HORSEBACK: The Gorgon Tongue: Impale Golden Horn / Forbidden Planet [Re-Release]

  • cdreview - HORSEBACK: The Gorgon Tongue: Impale Golden Horn / Forbidden Planet [Re-Release]Was sind das für Welten, die sich zu "The Invisible Mountain" verschmolzen? Welten, durch die Jenks Miller alias HORSEBACK mit traumwandlerischer Leichtigkeit wandert, die zusammen adjustiert grob eine Mischung aus EARTH, JESU und BURZUM ergeben? Ist es mehr als die Summe seiner Bestandteile? Nun, Jenks Miller kennt keine Grenzen, er ist viel mehr ein Poet zwischen der Harmonie und dem Missklang, zwischen dem atemberaubend Schönen und dem Unnahbarem, Unbequemen. "The Gorgon Tongue" vereint die beiden Alben von HORSEBACK, die vor, beziehungsweise nach "The Invisible Mountain" das Licht der Welt erblickten und längst ausverkauft sind. Und natürlich, unterschiedlicher könnten sie kaum sein.

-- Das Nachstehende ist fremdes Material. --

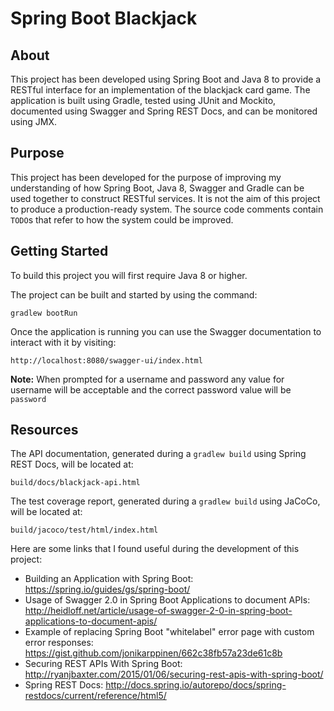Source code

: # Spring Boot Blackjack
## About

This project has been developed using Spring Boot and Java 8 to provide a RESTful interface for an implementation of the blackjack card game.
The application is built using Gradle, tested using JUnit and Mockito, documented using Swagger and Spring REST Docs, and can be monitored using JMX.

## Purpose

This project has been developed for the purpose of improving my understanding of how Spring Boot, Java 8, Swagger and Gradle can be used together to construct RESTful services.
It is not the aim of this project to produce a production-ready system.
The source code comments contain `TODO`s that refer to how the system could be improved.

## Getting Started

To build this project you will first require Java 8 or higher.

The project can be built and started by using the command:

```
gradlew bootRun
```

Once the application is running you can use the Swagger documentation to interact with it by visiting: 

```
http://localhost:8080/swagger-ui/index.html
```

**Note:** When prompted for a username and password any value for username will be acceptable and the correct password value will be `password`

## Resources

The API documentation, generated during a `gradlew build` using Spring REST Docs, will be located at:

```
build/docs/blackjack-api.html
```

The test coverage report, generated during a `gradlew build` using JaCoCo, will be located at: 

```
build/jacoco/test/html/index.html
```

Here are some links that I found useful during the development of this project:

* Building an Application with Spring Boot: https://spring.io/guides/gs/spring-boot/
* Usage of Swagger 2.0 in Spring Boot Applications to document APIs: http://heidloff.net/article/usage-of-swagger-2-0-in-spring-boot-applications-to-document-apis/
* Example of replacing Spring Boot "whitelabel" error page with custom error responses: https://gist.github.com/jonikarppinen/662c38fb57a23de61c8b
* Securing REST APIs With Spring Boot: http://ryanjbaxter.com/2015/01/06/securing-rest-apis-with-spring-boot/
* Spring REST Docs: http://docs.spring.io/autorepo/docs/spring-restdocs/current/reference/html5/
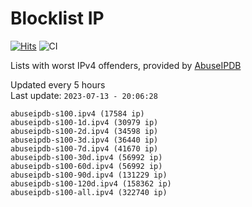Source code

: # Blocklist IP

[![Hits](https://hits.seeyoufarm.com/api/count/incr/badge.svg?url=https%3A%2F%2Fgithub.com%2Fborestad%2Fblocklist-ip%2F&count_bg=%2379C83D&title_bg=%23555555&icon=&icon_color=%23E7E7E7&title=hits&edge_flat=false)](https://hits.seeyoufarm.com)  ![CI](https://img.shields.io/github/workflow/status/borestad/blocklist-ip/CI?style=flat-square)

Lists with worst IPv4 offenders, provided by [AbuseIPDB](https://www.abuseipdb.com/)

<!-- FOOTER-PLACEHOLDER -->
Updated every 5 hours<br>
Last update: `2023-07-13 - 20:06:28`
```
abuseipdb-s100.ipv4 (17584 ip)
abuseipdb-s100-1d.ipv4 (30979 ip)
abuseipdb-s100-2d.ipv4 (34598 ip)
abuseipdb-s100-3d.ipv4 (36440 ip)
abuseipdb-s100-7d.ipv4 (41670 ip)
abuseipdb-s100-30d.ipv4 (56992 ip)
abuseipdb-s100-60d.ipv4 (56992 ip)
abuseipdb-s100-90d.ipv4 (131229 ip)
abuseipdb-s100-120d.ipv4 (158362 ip)
abuseipdb-s100-all.ipv4 (322740 ip)
```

    "Impale Golden Horn", das auf der ersten CD dieser Wiederveröffentlichung thront ergießt sich über den Geist wie tausend Kaskaden aus kühlem Wasser über einen schwitzenden Körper, der nach einer Pause verlangt. Vier überlange Stücke, eines reduzierter als das andere, aber dennoch profiliert und mit Wiedererkennungswert ausgestattet, lassen den Hörer in eine Welt eintauchen, die ebenso nah am Kitsch gebaut ist, wie die Bilder eines Darren Aronofsky, bei "The Fountain", diese Klippen aber gekonnt umschiffen. Delaygitarren, Synthesizer, dezente Melodien, pure Unaufdringlichkeit zeichnet die Songs aus, die alle Zeit der Welt haben, die die Erde für fünfzig Minuten still stehen lassen, die nicht den Anspruch haben, große Abwechslung zu bieten, aber dennoch keinerlei Längen aufweisen. Mit schlichter Eleganz ausgestattet, aber doch mit einer beachtlichen Menge an instrumentaler Tiefe, zeigen HORSEBACK, wie schwer die pure Schönheit wiegen kann. JESU mögen ein Anhaltspunkt für die Atmosphäre auf "Impale Golden Horn" sein, aber das war es auch schon an Vergleichsmöglichkeiten. Und diese vier Songs als Ambient zu bezeichnen ist völlig vermessen, nur weil sich HORSEBACK gerne die Rhythmen und den Gesang sparen.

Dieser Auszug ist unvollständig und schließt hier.